Another interesting aspect that has emerged from the miRNA project, according to Tizard, is how it is feeding back into the parent project on RNAi.

"It has become clear to us that while you can bring about RNA interference by dumping dsRNA on cells and letting them deal with it, it is perhaps more efficient and biologically relevant to express the sequence that you want in the cell and use the cell's machinery to process those transcripts - that's the concept of hairpin RNA expression, or ddRNAi - and that's the method that Tim's group is using.

"That process essentially mimics what miRNAs are doing. Therefore understanding how miRNAs are made, their biogenesis, how they are pushed out into the cytoplasm, which ones are processed most efficiently, etc you begin to get a handle on the kinds of structures and sequences involved in promoting that, and you then open up the possibility of tailoring better constructs for RNA interference, be it for antivirals or trait modification or whatever."

In the short term, Tizard is looking to build on the current findings in their miRNA work, and to identify a clear application for CSIRO's external stakeholders. They have some candidate miRNAs in the pipeline with the potential to alter lymphocyte differentiation, and future results in the sex determination work will clearly have the potential attract external research support.

"We are also interested in the viral infection area and how the changes in gene expression relate to levels of miRNA expression during infection with avian influenza, in particular."

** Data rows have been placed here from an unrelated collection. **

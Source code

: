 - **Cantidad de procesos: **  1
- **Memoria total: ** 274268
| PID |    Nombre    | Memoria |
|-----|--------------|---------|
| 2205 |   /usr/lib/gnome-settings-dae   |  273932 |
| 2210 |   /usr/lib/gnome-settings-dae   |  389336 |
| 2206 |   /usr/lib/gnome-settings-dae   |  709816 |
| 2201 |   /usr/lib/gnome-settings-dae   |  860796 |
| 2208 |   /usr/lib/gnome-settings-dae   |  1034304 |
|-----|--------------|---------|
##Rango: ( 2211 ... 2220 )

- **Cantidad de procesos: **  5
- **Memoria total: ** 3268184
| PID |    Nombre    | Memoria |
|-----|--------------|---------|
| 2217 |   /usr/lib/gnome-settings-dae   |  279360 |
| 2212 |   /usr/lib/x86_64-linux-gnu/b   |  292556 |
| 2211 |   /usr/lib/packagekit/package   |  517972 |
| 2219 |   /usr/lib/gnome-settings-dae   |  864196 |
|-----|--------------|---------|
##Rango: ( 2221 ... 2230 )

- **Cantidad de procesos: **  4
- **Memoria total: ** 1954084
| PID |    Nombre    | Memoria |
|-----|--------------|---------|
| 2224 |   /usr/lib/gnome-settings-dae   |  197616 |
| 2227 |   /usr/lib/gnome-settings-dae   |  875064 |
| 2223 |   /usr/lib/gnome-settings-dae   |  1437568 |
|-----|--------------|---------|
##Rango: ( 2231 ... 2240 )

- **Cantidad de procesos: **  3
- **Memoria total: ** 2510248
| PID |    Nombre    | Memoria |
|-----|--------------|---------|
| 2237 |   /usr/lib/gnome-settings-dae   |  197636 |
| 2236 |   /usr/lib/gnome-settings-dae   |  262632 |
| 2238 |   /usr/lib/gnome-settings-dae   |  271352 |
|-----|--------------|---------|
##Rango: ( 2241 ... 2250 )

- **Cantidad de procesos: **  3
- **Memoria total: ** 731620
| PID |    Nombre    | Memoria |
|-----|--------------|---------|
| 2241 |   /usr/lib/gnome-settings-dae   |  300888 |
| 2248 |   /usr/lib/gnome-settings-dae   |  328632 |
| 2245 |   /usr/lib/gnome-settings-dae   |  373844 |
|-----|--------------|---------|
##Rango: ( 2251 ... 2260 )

Coming from a basic research background before joining CSIRO a decade ago, Tizard is occasionally torn between the pull of pure discovery and the focus on outcomes for external stakeholders.

However, he admits to being in a good situation. "We are lucky in that the research management here at CSIRO has always promoted the idea that if you keep your eye on doing the fundamental science and addressing an important problem, it will reveal an important application. It is all about the question and how you go about addressing it."

(Tizard's group includes two postdoctoral fellows, Pauline Cottee and Evgeny Glazov and a PhD student, Stephanie Bannister. He works closely with other senior scientists, Rob Moore, Brian Dalrymple and Tim Doran at Livestock Industries together with Chris Helliwell and Frank Gubler at Plant Industry.)